I gesuiti, dunque, non nacquero con una particolare vocazione controriformistica, non vennero costituiti cioè per reagire al protestantesimo, ma le caratteristiche dell'Ordine erano pienamente rispondenti alle esigenze del Papato, nell'ora in cui questo si preparava a guidare la Chiesa nello scontro con le nuove confessioni.
La straordinaria disponibilità e versatilità dei gesuiti li fece infatti protagonisti della riscossa della Chiesa, impegnandoli, ben al di là delle loro iniziali ambizioni missionarie, ora come influenti confessori nelle corti, ora come insegnanti, ora come dotti ed intransigenti controversisti: severi e flessibili, sempre pronti a coniugare l'intransigenza verso se stessi con una concezione realistica della natura umana, il rigore con la tolleranza verso la debolezza dell'uomo; il che, se li faceva graditi direttori spirituali, ben presto valse loro critiche di lassismo da parte degli avversari.

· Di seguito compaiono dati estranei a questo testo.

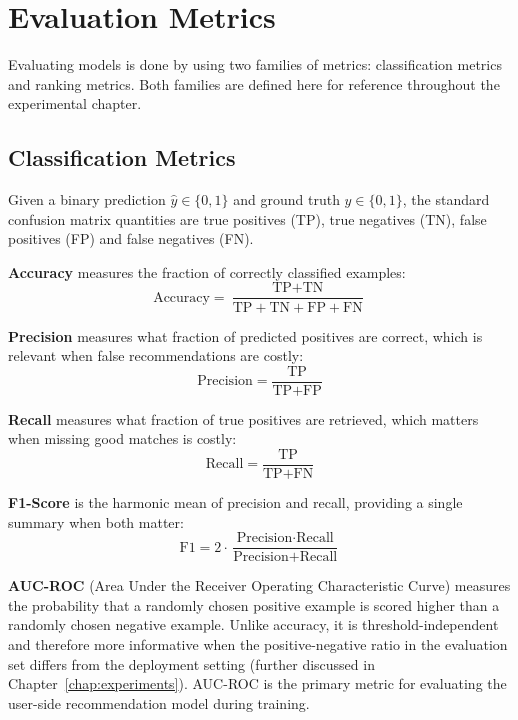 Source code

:\section{Evaluation Metrics}
\label{sec:prelim_metrics}

Evaluating models is done by using two families of metrics: classification metrics and ranking metrics. Both families are defined here for reference throughout the experimental chapter.

\subsection{Classification Metrics}
\label{sec:prelim_classification}

Given a binary prediction $\hat{y} \in \{0,1\}$ and ground truth $y \in \{0,1\}$, the standard confusion matrix quantities are true positives (TP), true negatives (TN), false positives (FP) and false negatives (FN).

\textbf{Accuracy} measures the fraction of correctly classified examples:
\begin{equation}
    \text{Accuracy} = \frac{\text{TP} + \text{TN}}{\text{TP} + \text{TN} + \text{FP} + \text{FN}}
\end{equation}

\textbf{Precision} measures what fraction of predicted positives are correct, which is relevant when false recommendations are costly:
\begin{equation}
    \text{Precision} = \frac{\text{TP}}{\text{TP} + \text{FP}}
\end{equation}

\textbf{Recall} measures what fraction of true positives are retrieved, which matters when missing good matches is costly:
\begin{equation}
    \text{Recall} = \frac{\text{TP}}{\text{TP} + \text{FN}}
\end{equation}

\textbf{F1-Score} is the harmonic mean of precision and recall, providing a single summary when both matter:
\begin{equation}
    \text{F1} = 2 \cdot \frac{\text{Precision} \cdot \text{Recall}}{\text{Precision} + \text{Recall}}
\end{equation}

\textbf{AUC-ROC} (Area Under the Receiver Operating Characteristic Curve) measures the probability that a randomly chosen positive example is scored higher than a randomly chosen negative example. Unlike accuracy, it is threshold-independent and therefore more informative when the positive-negative ratio in the evaluation set differs from the deployment setting (further discussed in Chapter~\ref{chap:experiments}). \gls{AUC-ROC} is the primary metric for evaluating the user-side recommendation model during training.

Insomma, i gesuiti mostravano di avere consapevolezza dell'eccezionalità dei loro voti e, mentre si facevano alfieri di una rigida difesa dell'ortodossia e dell'autorità della Chiesa, sapevano anche, con fine psicologia, valorizzare gli sforzi dell'uomo comune, mantenendo una spregiudicata disponibilità al nuovo, alle esigenze e ai comportamenti che s'andavano diffondendo nel mondo moderno.

A partire dalla fine degli anni Cinquanta, comunque, le iniziative nell'Ordine si concentrarono per lo più nel campo dell'istruzione: la Controriforma, d'altronde, era totalmente pervasa da propositi di carattere pedagogico, che si presentavano come il necessario completamento della repressione del protestantesimo: i Gesuiti risultavano alquanto raffinati e competenti nella gestione di un SISTEMA EDUCATIVO svolto con la TECNICA DELLA LEZIONE FRONTALE (EX CATHEDRA) e stutturato sulla base di precisi PROGRAMMI SCOLASTICI la cui DIDATTICA era omologata dall'UTILIZZAZIONE DI SPECIFICI TESTI SCOLASTICI E PROPEDEUTICI.
Su entrambe le questioni, Ignazio aveva idee molto chiare.
Egli non esitava ad invocare i provvedimenti più drastici per i sospetti di eresia; era, a suo avviso, necessario mostrare assoluta determinazione anche dando "qualche esempio, condannando qualcuno a morte o all'esilio con confisca dei suoi beni".
Egli era però consapevole che, oltre alla repressione, era necessario impegnarsi nella rieducazione dei fedeli e che, a tal fine, il primo problema era quello di predisporre educatori davvero adeguati al loro ruolo: si trattava cioè di colmare le gravi lacune nella formazione del clero.
La Compagnia fu immediatamente in prima linea nell'adempimento di questo compito. Nel 1551, Ignazio di Loyola fondò il Collegio Romano e l'anno seguente aprì il Collegio Germanico, destinato ai sacerdoti che avrebbero dovuto esercitare il ministero pastorale nella patria del protestantesimo.
Ben presto, però, ai collegi gesuitici furono ammessi anche i laici; l'insegnamento era gratuito e quindi, almeno formalmente, le scuole erano aperte a tutti; di fatto esse erano frequentate soprattutto da aristocratici e da borghesi e non è difficile immaginare i frutti che i gesuiti si ripromettevano di trarre dal controllo della formazione della classe dirigente.
I risultati non si fecero attendere: nell'Europa cattolica della fine del Cinquecento, erano veramente poche le istituzioni d'istruzione superiore maschile non gestite dall'Ordine".